_SUPPLIED DATA_.
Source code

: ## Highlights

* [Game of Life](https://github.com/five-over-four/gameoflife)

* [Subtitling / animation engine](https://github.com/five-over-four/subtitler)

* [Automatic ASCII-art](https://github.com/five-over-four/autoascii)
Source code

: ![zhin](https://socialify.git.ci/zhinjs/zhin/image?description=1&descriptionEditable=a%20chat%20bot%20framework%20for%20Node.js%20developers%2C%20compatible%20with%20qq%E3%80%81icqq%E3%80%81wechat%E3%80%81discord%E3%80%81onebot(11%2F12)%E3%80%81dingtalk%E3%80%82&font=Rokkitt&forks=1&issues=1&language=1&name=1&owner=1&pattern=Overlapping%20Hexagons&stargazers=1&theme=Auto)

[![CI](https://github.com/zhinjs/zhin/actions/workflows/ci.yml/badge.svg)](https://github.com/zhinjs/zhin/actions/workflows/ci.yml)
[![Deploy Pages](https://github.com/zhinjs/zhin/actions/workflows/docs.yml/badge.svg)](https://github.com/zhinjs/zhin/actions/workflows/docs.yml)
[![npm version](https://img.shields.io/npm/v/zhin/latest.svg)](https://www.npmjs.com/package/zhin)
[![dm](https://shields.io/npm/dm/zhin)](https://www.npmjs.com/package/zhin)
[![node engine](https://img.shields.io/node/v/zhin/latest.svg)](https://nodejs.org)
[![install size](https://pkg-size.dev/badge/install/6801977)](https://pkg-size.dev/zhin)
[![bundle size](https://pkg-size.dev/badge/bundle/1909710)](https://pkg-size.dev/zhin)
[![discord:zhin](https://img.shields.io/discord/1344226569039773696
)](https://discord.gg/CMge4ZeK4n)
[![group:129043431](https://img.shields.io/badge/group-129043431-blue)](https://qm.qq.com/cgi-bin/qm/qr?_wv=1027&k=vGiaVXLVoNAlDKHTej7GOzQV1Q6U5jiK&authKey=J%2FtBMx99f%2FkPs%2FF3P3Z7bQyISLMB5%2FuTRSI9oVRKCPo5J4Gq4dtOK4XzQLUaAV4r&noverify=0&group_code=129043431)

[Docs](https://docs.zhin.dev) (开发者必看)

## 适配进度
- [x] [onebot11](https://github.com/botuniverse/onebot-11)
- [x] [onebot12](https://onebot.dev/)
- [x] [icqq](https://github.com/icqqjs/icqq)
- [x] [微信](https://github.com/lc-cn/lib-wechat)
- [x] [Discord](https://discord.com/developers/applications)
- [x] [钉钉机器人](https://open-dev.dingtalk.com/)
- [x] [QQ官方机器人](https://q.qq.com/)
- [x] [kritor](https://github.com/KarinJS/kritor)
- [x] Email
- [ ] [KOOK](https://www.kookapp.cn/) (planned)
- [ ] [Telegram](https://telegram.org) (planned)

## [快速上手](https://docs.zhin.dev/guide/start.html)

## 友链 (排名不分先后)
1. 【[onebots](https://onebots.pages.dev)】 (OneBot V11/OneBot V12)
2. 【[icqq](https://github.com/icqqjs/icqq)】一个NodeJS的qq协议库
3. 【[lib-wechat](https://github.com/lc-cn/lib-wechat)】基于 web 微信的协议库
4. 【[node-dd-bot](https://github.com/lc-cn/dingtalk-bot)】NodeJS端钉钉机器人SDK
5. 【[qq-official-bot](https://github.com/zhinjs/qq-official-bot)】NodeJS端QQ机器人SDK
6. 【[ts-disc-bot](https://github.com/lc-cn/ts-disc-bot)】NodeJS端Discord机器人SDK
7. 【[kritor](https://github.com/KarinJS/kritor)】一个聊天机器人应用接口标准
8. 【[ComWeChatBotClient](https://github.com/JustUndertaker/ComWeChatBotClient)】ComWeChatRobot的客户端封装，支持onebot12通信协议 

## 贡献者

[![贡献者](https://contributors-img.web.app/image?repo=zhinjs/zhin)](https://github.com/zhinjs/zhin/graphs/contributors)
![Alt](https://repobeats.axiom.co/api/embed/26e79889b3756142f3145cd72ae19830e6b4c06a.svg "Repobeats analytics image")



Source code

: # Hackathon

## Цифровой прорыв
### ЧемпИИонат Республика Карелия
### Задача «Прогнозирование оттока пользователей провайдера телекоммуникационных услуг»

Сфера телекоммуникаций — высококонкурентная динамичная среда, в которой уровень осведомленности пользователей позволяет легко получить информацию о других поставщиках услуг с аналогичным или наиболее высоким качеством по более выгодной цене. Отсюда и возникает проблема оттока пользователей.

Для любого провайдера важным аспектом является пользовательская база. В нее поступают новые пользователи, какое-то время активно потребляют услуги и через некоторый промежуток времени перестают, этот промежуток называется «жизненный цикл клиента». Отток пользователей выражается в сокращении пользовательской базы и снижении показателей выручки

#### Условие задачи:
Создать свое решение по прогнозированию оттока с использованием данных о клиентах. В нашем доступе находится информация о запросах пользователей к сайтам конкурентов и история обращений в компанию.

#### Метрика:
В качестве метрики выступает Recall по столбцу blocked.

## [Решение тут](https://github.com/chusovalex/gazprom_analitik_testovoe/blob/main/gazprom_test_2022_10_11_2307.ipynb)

_WHAT IS REQUIRED_. Word for word, return all of the records.

_OUTPUT OF THE TASK_.
Source code

: ## Highlights

* [Game of Life](https://github.com/five-over-four/gameoflife)

* [Subtitling / animation engine](https://github.com/five-over-four/subtitler)

* [Automatic ASCII-art](https://github.com/five-over-four/autoascii)
Source code

: ![zhin](https://socialify.git.ci/zhinjs/zhin/image?description=1&descriptionEditable=a%20chat%20bot%20framework%20for%20Node.js%20developers%2C%20compatible%20with%20qq%E3%80%81icqq%E3%80%81wechat%E3%80%81discord%E3%80%81onebot(11%2F12)%E3%80%81dingtalk%E3%80%82&font=Rokkitt&forks=1&issues=1&language=1&name=1&owner=1&pattern=Overlapping%20Hexagons&stargazers=1&theme=Auto)

[![CI](https://github.com/zhinjs/zhin/actions/workflows/ci.yml/badge.svg)](https://github.com/zhinjs/zhin/actions/workflows/ci.yml)
[![Deploy Pages](https://github.com/zhinjs/zhin/actions/workflows/docs.yml/badge.svg)](https://github.com/zhinjs/zhin/actions/workflows/docs.yml)
[![npm version](https://img.shields.io/npm/v/zhin/latest.svg)](https://www.npmjs.com/package/zhin)
[![dm](https://shields.io/npm/dm/zhin)](https://www.npmjs.com/package/zhin)
[![node engine](https://img.shields.io/node/v/zhin/latest.svg)](https://nodejs.org)
[![install size](https://pkg-size.dev/badge/install/6801977)](https://pkg-size.dev/zhin)
[![bundle size](https://pkg-size.dev/badge/bundle/1909710)](https://pkg-size.dev/zhin)
[![discord:zhin](https://img.shields.io/discord/1344226569039773696
)](https://discord.gg/CMge4ZeK4n)
[![group:129043431](https://img.shields.io/badge/group-129043431-blue)](https://qm.qq.com/cgi-bin/qm/qr?_wv=1027&k=vGiaVXLVoNAlDKHTej7GOzQV1Q6U5jiK&authKey=J%2FtBMx99f%2FkPs%2FF3P3Z7bQyISLMB5%2FuTRSI9oVRKCPo5J4Gq4dtOK4XzQLUaAV4r&noverify=0&group_code=129043431)

[Docs](https://docs.zhin.dev) (开发者必看)

## 适配进度
- [x] [onebot11](https://github.com/botuniverse/onebot-11)
- [x] [onebot12](https://onebot.dev/)
- [x] [icqq](https://github.com/icqqjs/icqq)
- [x] [微信](https://github.com/lc-cn/lib-wechat)
- [x] [Discord](https://discord.com/developers/applications)
- [x] [钉钉机器人](https://open-dev.dingtalk.com/)
- [x] [QQ官方机器人](https://q.qq.com/)
- [x] [kritor](https://github.com/KarinJS/kritor)
- [x] Email
- [ ] [KOOK](https://www.kookapp.cn/) (planned)
- [ ] [Telegram](https://telegram.org) (planned)

## [快速上手](https://docs.zhin.dev/guide/start.html)

## 友链 (排名不分先后)
1. 【[onebots](https://onebots.pages.dev)】 (OneBot V11/OneBot V12)
2. 【[icqq](https://github.com/icqqjs/icqq)】一个NodeJS的qq协议库
3. 【[lib-wechat](https://github.com/lc-cn/lib-wechat)】基于 web 微信的协议库
4. 【[node-dd-bot](https://github.com/lc-cn/dingtalk-bot)】NodeJS端钉钉机器人SDK
5. 【[qq-official-bot](https://github.com/zhinjs/qq-official-bot)】NodeJS端QQ机器人SDK
6. 【[ts-disc-bot](https://github.com/lc-cn/ts-disc-bot)】NodeJS端Discord机器人SDK
7. 【[kritor](https://github.com/KarinJS/kritor)】一个聊天机器人应用接口标准
8. 【[ComWeChatBotClient](https://github.com/JustUndertaker/ComWeChatBotClient)】ComWeChatRobot的客户端封装，支持onebot12通信协议 

## 贡献者

[![贡献者](https://contributors-img.web.app/image?repo=zhinjs/zhin)](https://github.com/zhinjs/zhin/graphs/contributors)
![Alt](https://repobeats.axiom.co/api/embed/26e79889b3756142f3145cd72ae19830e6b4c06a.svg "Repobeats analytics image")



Source code

: # Hackathon

## Цифровой прорыв
### ЧемпИИонат Республика Карелия
### Задача «Прогнозирование оттока пользователей провайдера телекоммуникационных услуг»

Сфера телекоммуникаций — высококонкурентная динамичная среда, в которой уровень осведомленности пользователей позволяет легко получить информацию о других поставщиках услуг с аналогичным или наиболее высоким качеством по более выгодной цене. Отсюда и возникает проблема оттока пользователей.

Для любого провайдера важным аспектом является пользовательская база. В нее поступают новые пользователи, какое-то время активно потребляют услуги и через некоторый промежуток времени перестают, этот промежуток называется «жизненный цикл клиента». Отток пользователей выражается в сокращении пользовательской базы и снижении показателей выручки

#### Условие задачи:
Создать свое решение по прогнозированию оттока с использованием данных о клиентах. В нашем доступе находится информация о запросах пользователей к сайтам конкурентов и история обращений в компанию.

#### Метрика:
В качестве метрики выступает Recall по столбцу blocked.

## [Решение тут](https://github.com/chusovalex/gazprom_analitik_testovoe/blob/main/gazprom_test_2022_10_11_2307.ipynb)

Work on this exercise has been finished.